Table of Contents

HK J Paediatr (New Series)
Vol 25. No. 3, 2020

HK J Paediatr (New Series) 2020;25:196-199

Clinical Quiz Answer

Clinical Quiz Answer

What is the diagnosis?

This patient is diagnosed with Schmid-type metaphyseal chondrodysplasia (MCDS).

A next generation sequencing (NGS) panel test on skeletal dysplasia, performed by Clinical Genetic Service, Department of Health, revealed a heterozygous mutation in the COL10A1 gene (COL10A1:c.1833G>A;p.Trp611*), a known cause of MCDS, which is consistent with the patient's phenotype.

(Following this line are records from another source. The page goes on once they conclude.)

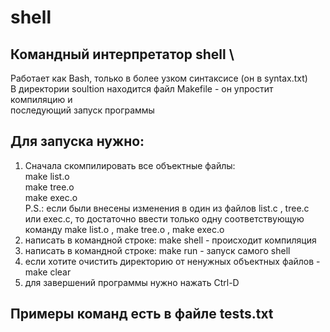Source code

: # shell
## Командный интерпретатор shell \
Работает как Bash, только в более узком синтаксисе (он в syntax.txt) \
В директории soultion находится файл Makefile - он упростит компиляцию и \
последующий запуск программы

## Для запуска нужно: 

1) Сначала скомпилировать все объектные файлы: \
make list.o \
make tree.o \
make exec.o \
P.S.: если были внесены изменения в один из файлов list.c , tree.c или exec.c, то достаточно 
ввести только одну соответствующую команду make list.o , make tree.o , make exec.o 
2) написать в командной строке: make shell - происходит компиляция 
3) написать в командной строке: make run - запуск самого shell 
4) если хотите очистить директорию от ненужных объектных файлов - make clear 
5) для завершений программы нужно нажать Ctrl-D 

## Примеры команд есть в файле tests.txt
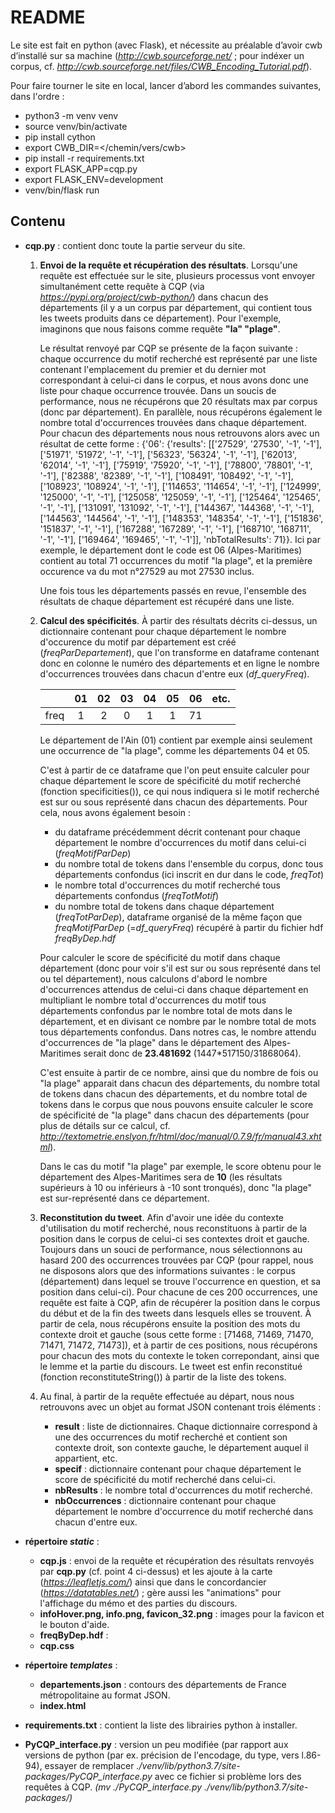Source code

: # README

Le site est fait en python (avec Flask), et nécessite au préalable d’avoir cwb d’installé sur sa machine (*http://cwb.sourceforge.net/* ; pour indéxer un corpus, cf. *http://cwb.sourceforge.net/files/CWB_Encoding_Tutorial.pdf*). 

Pour faire tourner le site en local, lancer d’abord les commandes suivantes, dans l'ordre : 
* python3 -m venv venv
* source venv/bin/activate 
* pip install cython 
* export CWB_DIR=</chemin/vers/cwb>
* pip install -r requirements.txt 
* export FLASK_APP=cqp.py 
* export FLASK_ENV=development 
* venv/bin/flask run

## Contenu 

* **cqp.py** : contient donc toute la partie serveur du site. 
    1. **Envoi de la requête et récupération des résultats**. Lorsqu'une requête est effectuée sur le site, plusieurs processus vont envoyer simultanément cette requête à CQP (via  *https://pypi.org/project/cwb-python/*) dans chacun des départements (il y a un corpus par département, qui contient tous les tweets produits dans ce département). 
    Pour l'exemple, imaginons que nous faisons comme requête **"la" "plage"**.
    
        Le résultat renvoyé par CQP se présente de la façon suivante : chaque occurrence du motif recherché est représenté par une liste contenant l'emplacement du premier et du dernier mot correspondant à celui-ci dans le corpus, et nous avons donc une liste pour chaque occurrence trouvée. Dans un soucis de performance, nous ne récupérons que 20 résultats max par corpus (donc par département).
        En parallèle, nous récupérons également le nombre total d'occurrences trouvées dans chaque département.
        Pour chacun des départements nous nous retrouvons alors avec un résultat de cette forme : {'06': {'results': [['27529', '27530', '-1', '-1'], ['51971', '51972', '-1', '-1'], ['56323', '56324', '-1', '-1'], ['62013', '62014', '-1', '-1'], ['75919', '75920', '-1', '-1'], ['78800', '78801', '-1', '-1'], ['82388', '82389', '-1', '-1'], ['108491', '108492', '-1', '-1'], ['108923', '108924', '-1', '-1'], ['114653', '114654', '-1', '-1'], ['124999', '125000', '-1', '-1'], ['125058', '125059', '-1', '-1'], ['125464', '125465', '-1', '-1'], ['131091', '131092', '-1', '-1'], ['144367', '144368', '-1', '-1'], ['144563', '144564', '-1', '-1'], ['148353', '148354', '-1', '-1'], ['151836', '151837', '-1', '-1'], ['167288', '167289', '-1', '-1'], ['168710', '168711', '-1', '-1'], ['169464', '169465', '-1', '-1']], 'nbTotalResults': 71}}. Ici par exemple, le département dont le code est 06 (Alpes-Maritimes) contient au total 71 occurrences du motif "la plage", et la première occurence va du mot n°27529 au mot 27530 inclus. 
        
        Une fois tous les départements passés en revue, l'ensemble des résultats de chaque département est récupéré dans une liste. 
        
    2. **Calcul des spécificités**. À partir des résultats décrits ci-dessus, un dictionnaire contenant pour chaque département le nombre d'occurence du motif par département est créé (*freqParDepartement*), que l'on transforme en dataframe contenant donc en colonne le numéro des départements et en ligne le nombre d'occurrences trouvées dans chacun d'entre eux (*df_queryFreq*).

	   |      | 01 | 02 | 03 | 04 | 05 | 06 | etc. |  
	   |:---: |:--:|:--:|:--:|:--:|:--:|:--:| :--: |
	   | freq | 1  | 2  | 0  | 1  | 1  | 71 |      |  

	   Le département de l'Ain (01) contient par exemple ainsi seulement une occurrence de "la plage", comme les départements 04 et 05.
	
        C'est à partir de ce dataframe que l'on peut ensuite calculer pour chaque département le score de spécificité du motif recherché (fonction specificities()), ce qui nous indiquera si le motif recherché est sur ou sous représenté dans chacun des départements. Pour cela, nous avons également besoin : 
        - du dataframe précédemment décrit contenant pour chaque département le nombre d'occurrences du motif dans celui-ci (*freqMotifParDep*)
        - du nombre total de tokens dans l'ensemble du corpus, donc tous départements confondus (ici inscrit en dur dans le code, *freqTot*)
        - le nombre total d'occurrences du motif recherché tous départements confondus (*freqTotMotif*)
        - du nombre total de tokens dans chaque département (*freqTotParDep*), dataframe organisé de la même façon que *freqMotifParDep* (=*df_queryFreq*) récupéré à partir du fichier hdf *freqByDep.hdf*
        
        Pour calculer le score de spécificité du motif dans chaque département (donc pour voir s'il est sur ou sous représenté dans tel ou tel département), nous calculons d'abord le nombre d'occurrences attendus de celui-ci dans chaque département en multipliant le nombre total d'occurrences du motif tous départements confondus par le nombre total de mots dans le département, et en divisant ce nombre par le nombre total de mots tous départements confondus. Dans notres cas, le nombre attendu d'occurrences de "la plage" dans le département des Alpes-Maritimes serait donc de **23.481692** (1447*517150/31868064).
            
        C'est ensuite à partir de ce nombre, ainsi que du nombre de fois ou "la plage" apparait dans chacun des départements, du nombre total de tokens dans chacun des départements, et du nombre total de tokens dans le corpus que nous pouvons ensuite calculer le score de spécificité de "la plage" dans chacun des départements (pour plus de détails sur ce calcul, cf. *http://textometrie.enslyon.fr/html/doc/manual/0.7.9/fr/manual43.xhtml*). 
            
        Dans le cas du motif "la plage" par exemple, le score obtenu pour le département des Alpes-Maritimes sera de **10** (les résultats supérieurs à 10 ou inférieurs à -10 sont tronqués), donc "la plage" est sur-représenté dans ce département.

    3. **Reconstitution du tweet**. Afin d'avoir une idée du contexte d'utilisation du motif recherché, nous reconstituons à partir de la position dans le corpus de celui-ci ses contextes droit et gauche. Toujours dans un souci de performance, nous sélectionnons au hasard 200 des occurrences trouvées par CQP (pour rappel, nous ne disposons alors que des informations suivantes : le corpus (département) dans lequel se trouve l'occurrence en question, et sa position dans celui-ci). 
    Pour chacune de ces 200 occurrences, une requête est faite à CQP, afin de récupérer la position dans le corpus du début et de la fin des tweets dans lesquels elles se trouvent. À partir de cela, nous récupérons ensuite la position des mots du contexte droit et gauche (sous cette forme : [71468, 71469, 71470, 71471, 71472, 71473]), et à partir de ces positions, nous récupérons pour chacun des mots du contexte le token correpondant, ainsi que le lemme et la partie du discours. Le tweet est enfin reconstitué (fonction reconstituteString()) à partir de la liste des tokens.
    
    4. Au final, à partir de la requête effectuée au départ, nous nous retrouvons avec un objet au format JSON contenant trois éléments : 
        - **result** : liste de dictionnaires. Chaque dictionnaire correspond à une des occurrences du motif recherché et contient son contexte droit, son contexte gauche, le département auquel il appartient, etc. 
        - **specif** : dictionnaire contenant pour chaque département le score de spécificité du motif recherché dans celui-ci. 
        - **nbResults** : le nombre total d'occurrences du motif recherché.
        - **nbOccurrences** : dictionnaire contenant pour chaque département le nombre d'occurrence du motif recherché dans chacun d'entre eux. 
        
* **répertoire *static*** : 

    - **cqp.js** : envoi de la requête et récupération des résultats renvoyés par **cqp.py** (cf. point 4 ci-dessus) et les ajoute à la carte (*https://leafletjs.com/*) ainsi que dans le concordancier (*https://datatables.net/*) ; gère aussi les "animations" pour l'affichage du mémo et des parties du discours. 
    - **infoHover.png, info.png, favicon_32.png** : images pour la favicon et le bouton d'aide.
    - **freqByDep.hdf** : 
    - **cqp.css**

* **répertoire *templates*** : 
    - **departements.json** : contours des départements de France métropolitaine au format JSON. 
    - **index.html** 

* **requirements.txt** : contient la liste des librairies python à installer. 
* **PyCQP_interface.py** : version un peu modifiée (par rapport aux versions de python (par ex. précision de l'encodage, du type, vers l.86-94), essayer de remplacer *./venv/lib/python3.7/site-packages/PyCQP_interface.py* avec ce fichier si problème lors des requêtes à CQP. *(mv ./PyCQP_interface.py ./venv/lib/python3.7/site-packages/)*

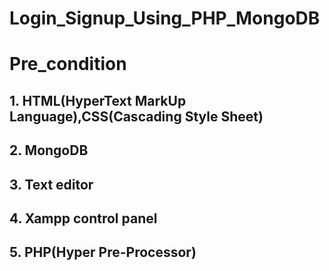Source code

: # Login_Signup_Using_PHP_MongoDB
# Pre_condition
## 1. HTML(HyperText MarkUp Language),CSS(Cascading Style Sheet)
## 2. MongoDB
## 3. Text editor
## 4. Xampp control panel 
## 5. PHP(Hyper Pre-Processor)
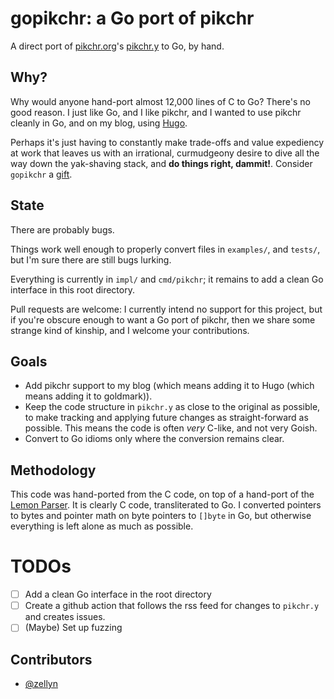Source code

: # gopikchr: a Go port of pikchr

A direct port of [pikchr.org](https://pikchr.org)'s
[pikchr.y](https://pikchr.org/home/file?name=pikchr.y&amp;ci=tip) to
Go, by hand.

## Why?

Why would anyone hand-port almost 12,000 lines of C to Go? There's no
good reason. I just like Go, and I like pikchr, and I wanted to use
pikchr cleanly in Go, and on my blog, using
[Hugo](https://gohugo.io/).

Perhaps it's just having to constantly make trade-offs and value
expediency at work that leaves us with an irrational, curmudgeony
desire to dive all the way down the yak-shaving stack, and **do things
right, dammit!**. Consider `gopikchr` a
[gift](https://apenwarr.ca/log/20211229).

## State

There are probably bugs.

Things work well enough to properly convert files in `examples/`, and
`tests/`, but I'm sure there are still bugs lurking.

Everything is currently in `impl/` and `cmd/pikchr`; it remains to add
a clean Go interface in this root directory.

Pull requests are welcome: I currently intend no support for this
project, but if you're obscure enough to want a Go port of pikchr,
then we share some strange kind of kinship, and I welcome your
contributions.

## Goals

- Add pikchr support to my blog (which means adding it to Hugo (which
  means adding it to goldmark)).
- Keep the code structure in `pikchr.y` as close to the original as
  possible, to make tracking and applying future changes as
  straight-forward as possible. This means the code is often *very*
  C-like, and not very Goish.
- Convert to Go idioms only where the conversion remains clear.

## Methodology

This code was hand-ported from the C code, on top of a hand-port of
the [Lemon Parser](https://www.sqlite.org/lemon.html). It is clearly C
code, transliterated to Go. I converted pointers to bytes and pointer
math on byte pointers to `[]byte` in Go, but otherwise everything is
left alone as much as possible.

# TODOs

- [ ] Add a clean Go interface in the root directory
- [ ] Create a github action that follows the rss feed for changes to
      `pikchr.y` and creates issues.
- [ ] (Maybe) Set up fuzzing

## Contributors

- [@zellyn](https://github.com/zellyn)
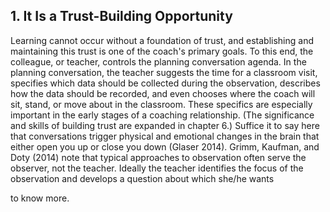 ## 1. It Is a Trust-Building Opportunity

Learning cannot occur without a foundation of trust, and establishing and maintaining this trust is one of the coach's primary goals. To this end, the colleague, or teacher, controls the planning conversation agenda. In the planning conversation, the teacher suggests the time for a classroom visit, specifies which data should be collected during the observation, describes how the data should be recorded, and even chooses where the coach will sit, stand, or move about in the classroom. These specifics are especially important in the early stages of a coaching relationship. (The significance and skills of building trust are expanded in chapter 6.) Suffice it to say here that conversations trigger physical and emotional changes in the brain that either open you up or close you down (Glaser 2014). Grimm, Kaufman, and Doty (2014) note that typical approaches to observation often serve the observer, not the teacher. Ideally the teacher identifies the focus of the observation and develops a question about which she/he wants

to know more.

This single nucleotide change from G to A at c.1833 alters the codon for tryptophan at position 611 to a premature stop codon, resulting in a mutant mRNA transcript, which could be degraded, or translated into a truncated, and often dysfunctional protein product.

Diagnosis of MCDS is usually made clinically (short stature, bow legs, no extra-skeletal manifestations etc.) and radiographically (metaphyseal changes in the long bones); genetic testing is useful for establishing a definitive diagnosis.

What is Schmid-type metaphyseal chondrodysplasia (MCDS)?

Schmid-type metaphyseal chondrodysplasia is an autosomal dominant skeletal dysplasia characterised by short stature and bowing of long bones, particularly of the lower limbs. Current literature estimated its incidence to be around three to six cases per million of population; however, it has been suggested that this could be an underestimation due to its variable clinical pattern.1 It is the most common, and relatively mild type of metaphyseal chondrodysplasia, a heterogeneous group of growth plate cartilage disorders. Other features of MCDS include coxa vara, lumbar lordosis, pain and mild hand involvement which improves with age. Spinal involvement is uncommon, but has been observed in a subgroup of patients.2 Clinically, severity of symptoms varies. Radiographically, metaphyseal abnormalities of long bones are observed; these include widening and irregularity of growth plate (metaphyseal fraying), especially in the proximal and distal femurs.3

Diagnosis of MCDS is often made after the age of two, as patients begin to develop skeletal changes with weight bearing, presenting with mild to moderate short stature, bowed limbs and often a waddling gait as they begin to walk. In addition to clinical and radiographic characterisation, molecular genetic testing for COL10A1 gene is useful to confirm a diagnosis.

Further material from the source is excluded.